Intelligent interfaces brought an immediate performance benefit in that they could
buffer data until the host was ready to accept it. Similarly, they could accept
data regardless of when the drive was positioned to write it, eliminating the
need for the host to synchronize its connection to the drive with positioning
of the heads for a data transfer. Although this buffering proved to be an important
performance improvement, drives go well beyond this in enhancing performance.
In a demanding workload environment, a high-performance drive can accept a queue
of commands. Based on the knowledge of these specific commands, the drive can
optimize how they are executed and minimize the time required to complete them.
This assumes that multiple commands can be issued and their results either buffered
in the drive or returned out of order from the initial request.

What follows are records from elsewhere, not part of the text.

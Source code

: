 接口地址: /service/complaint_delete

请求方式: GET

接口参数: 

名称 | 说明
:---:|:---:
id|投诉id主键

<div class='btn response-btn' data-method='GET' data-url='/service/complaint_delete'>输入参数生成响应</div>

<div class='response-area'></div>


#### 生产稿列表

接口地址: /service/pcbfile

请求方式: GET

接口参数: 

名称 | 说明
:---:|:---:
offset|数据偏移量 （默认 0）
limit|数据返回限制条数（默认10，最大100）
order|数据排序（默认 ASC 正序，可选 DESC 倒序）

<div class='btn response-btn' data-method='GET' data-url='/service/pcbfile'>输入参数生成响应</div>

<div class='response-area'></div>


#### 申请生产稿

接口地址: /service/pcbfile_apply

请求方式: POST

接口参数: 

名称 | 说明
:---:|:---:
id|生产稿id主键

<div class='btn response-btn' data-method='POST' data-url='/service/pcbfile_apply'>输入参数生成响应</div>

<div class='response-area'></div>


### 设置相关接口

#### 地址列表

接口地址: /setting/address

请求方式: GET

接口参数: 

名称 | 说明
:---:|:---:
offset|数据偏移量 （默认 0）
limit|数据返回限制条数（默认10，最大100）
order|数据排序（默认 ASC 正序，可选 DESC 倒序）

The longer the
command queue is, the greater the possibility for throughput optimization. Of
course, host file systems or controllers do this as well, and many argue that
it can manage more commands. The drive offers some special advantages, however.

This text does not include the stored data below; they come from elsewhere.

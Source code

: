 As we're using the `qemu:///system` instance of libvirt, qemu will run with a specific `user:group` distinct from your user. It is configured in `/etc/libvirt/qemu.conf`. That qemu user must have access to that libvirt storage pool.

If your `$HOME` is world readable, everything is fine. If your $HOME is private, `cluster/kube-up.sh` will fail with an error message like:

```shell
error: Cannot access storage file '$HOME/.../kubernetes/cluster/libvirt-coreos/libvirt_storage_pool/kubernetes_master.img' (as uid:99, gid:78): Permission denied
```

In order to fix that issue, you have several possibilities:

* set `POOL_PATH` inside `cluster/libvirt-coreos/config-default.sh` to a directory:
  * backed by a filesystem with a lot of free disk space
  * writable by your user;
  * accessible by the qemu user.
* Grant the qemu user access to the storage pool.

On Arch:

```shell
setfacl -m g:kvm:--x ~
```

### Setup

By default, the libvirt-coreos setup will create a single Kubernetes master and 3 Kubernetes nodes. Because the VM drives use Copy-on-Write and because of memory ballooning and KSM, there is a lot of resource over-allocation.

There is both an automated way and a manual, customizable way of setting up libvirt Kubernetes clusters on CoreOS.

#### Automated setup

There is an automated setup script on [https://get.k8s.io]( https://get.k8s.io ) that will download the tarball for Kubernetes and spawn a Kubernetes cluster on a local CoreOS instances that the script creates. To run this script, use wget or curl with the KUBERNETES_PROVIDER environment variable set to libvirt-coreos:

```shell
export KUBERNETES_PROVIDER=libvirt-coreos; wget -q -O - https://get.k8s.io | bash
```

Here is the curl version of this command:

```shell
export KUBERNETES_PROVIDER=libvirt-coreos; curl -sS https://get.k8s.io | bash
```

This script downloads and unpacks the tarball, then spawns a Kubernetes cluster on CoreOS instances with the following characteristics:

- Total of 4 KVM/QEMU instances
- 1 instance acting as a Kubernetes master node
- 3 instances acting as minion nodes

Consider a drive attached to a single host. If the host is managing the I/O queue,
it can be confident that the read/write head is at roughly the location of the
last I/O it issued. It will usually select another command as close as possible
to the previous one to send to the drive, often working from one end of the logical
block address (LBA) range to the other and back again. The LBA range is that sequential
"tape" model mentioned earlier. This is about as good an LBA scheduling
model as the host allows.
The drive, on the other hand, knows the actual geometry of the data. This
includes exact information about the radial track position and the angular or
rotational position of the data. If it has a queue to work on, it selects the
next operation based on the one nearest in time, which can be quite a bit different
from the nearest LBA. Consider the following work queue:
Operation |
Starting LBA |
Length |
Read |
724 |
8 |
Read |
100 |
16 |
Read |
9987 |
1 |
Read |
26 |
128 |
The host might reorder this to:
Operation |
Starting LBA |
Length |
Read |
26 |
128 |
Read |
100 |
16 |
Read |
724 |
8 |
Read |
9987 |
1 |
This seems to make sense. The actual rotational location of the data, however,
may make this the worst ordering. The drive can take advantage of both seek
distance and rotational distance to produce the optimal ordering shown in Figure
7.
Figure 7

The drive-ordered queue would complete in three-quarters of a revolution, while
the host-ordered queue would take three revolutions. The improvement when the
drive orders a queue can be impressive.
As Figure 8 shows, a drive that is able to do a throughput of about 170 random
I/Os per second with no queue can achieve more than three times that number
with a sufficiently long queue (admittedly, a queue of 256 I/Os would be rather
large). Note also that as the queue lengthens, the variation in response time
can go up. The average service time for an individual operation will decrease,
but some commands will sit in the queue longer, victims of the overall optimization.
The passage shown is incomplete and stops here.